As a franchise owner or employee, you don't want to be caught off-guard when this flu season hits. Regardless of the size or type of your business, a bit of planning now can put strategies into place that will help protect the business and its employees, when 2009 H1N1 flu hits. Plan now for the return of 2009 H1N1 to your community and for the potential for a more severe outbreak. It is important that the following list of recommendations be reviewed carefully and applied in the most appropriate way to your small business.
{From www.cdc.Gov}
- Identify a workplace coordinator who will be responsible for dealing with 2009 H1N1 flu issues and their impact at the workplace, including contacting local health department and health care providers in advance and developing and implementing protocols for response to ill individuals. The coordinator should not wait for flu season to start in order to establish those contacts and relationships, and check online resources of local public health officials immediately to learn what you should be doing.
- Examine policies for leave, telework, and employee compensation and review with all employees so they are up-to-date on sick leave policies and employee assistance services that are covered under any of your employee-sponsored health plans. Leave policies should be flexible, non-punitive, and well-communicated. They should allow workers who have the flu to stay home and away from co-workers. Also, plan to have workers stay home if they have to care for sick family members. Be prepared, in the event that there are school closures, to allow workers flexible schedules or other accommodations so they can mind their children and keep them safe at home. Explore the possibility of some of your workers working from home with appropriate infrastructure support.
- Determine who will be responsible for assisting ill individuals in the workplace, and make sure at least one person can serve as the “go to” person if a worker becomes sick at the workplace.
- Identify essential employees, essential business functions, and other critical inputs (e.g. raw materials, suppliers, subcontractor services/products, and logistics) required to maintain business operations should there be disruptions during the 2009 H1N1 flu outbreak – and make plans on how to communicate with people that perform essential tasks to provide them assignments and work direction. Explore other ways you can continue business operations if there are supply chain or other disruptions.

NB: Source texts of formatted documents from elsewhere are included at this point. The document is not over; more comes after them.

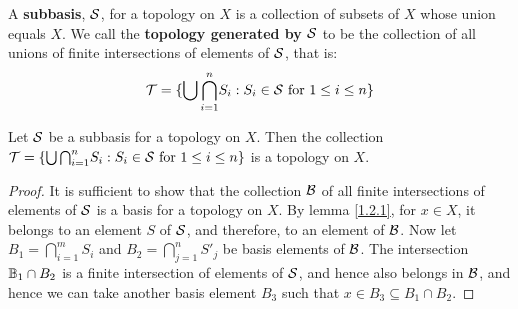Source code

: \begin{definition}
    A \textbf{subbasis}, $\mathcal{S}$, for a topology on  $X$ is a collection of subsets of $X$ whose 
    union equals $X$. We call the \textbf{topology generated by $\mathcal{S}$} to be the collection 
    of all unions of finite intersections of elements of $\mathcal{S}$, that is:
        \begin{equation*}
            \mathcal{T}=\{\bigcup{\bigcap_{i=1}^{n}}{S_i}: S_i \in \mathcal{S} \text{ for } 1 \leq i \leq n\}
        \end{equation*}
\end{definition}

\begin{theorem}\label{1.2.5}
    Let $\mathcal{S}$ be a subbasis for a topology on  $X$. Then the collection $\mathcal{T}=\{\bigcup{\bigcap_{i=1}^{n}}{S_i}: 
    S_i \in \mathcal{S} \text{ for } 1 \leq i \leq n\}$ is a topology on $X$.
\end{theorem}
\begin{proof}
    It is sufficient to show that the collection $\mathcal{B}$ of all finite intersections of elements 
    of $\mathcal{S}$ is a basis for a topology on  $X$. By lemma \ref{1.2.1}, for $x \in X$, it belongs to 
    an element  $S$ of  $\mathcal{S}$, and therefore, to an element of  $\mathcal{B}$. Now let  $B_1=\bigcap_{i=1}^m{S_i}$ 
    and $B_2=\bigcap_{j=1}^{n}{S'_j}$ be basis elements of $\mathcal{B}$. The intersection  $\mathbb{B}_1 \cap B_2$ is a 
    finite intersection of elements of $\mathcal{S}$, and hence also belongs in  $\mathcal{B}$, and hence we can take 
    another basis element  $B_3$ such that $x \in B_3 \subseteq B_1 \cap B_2$.
\end{proof}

- Share your pandemic plans with employees and clearly communicate expectations. It is important to let your employees know your plans and expectations when 2009 H1N1 flu outbreaks occur in communities where you have a workplace. Consider ways to communicate with employees who do not speak English or those with disabilities.
- Prepare business continuity plans so that if there is significant absenteeism or changes in the way you need to conduct business in the workplace during this outbreak you can maintain operations. School dismissals and childcare provider closures may increase absenteeism in the workplace. Health officials may also advise that workplaces take multiple steps to increase the space between people and decrease the frequency of contact among people, also known as “social distancing” to reduce the spread of illness during a more severe outbreak.
- Establish an emergency communications plan. This plan includes identification of key contacts (with back-ups), chain of communications (including suppliers and customers), and processes for tracking and communicating business and employee status.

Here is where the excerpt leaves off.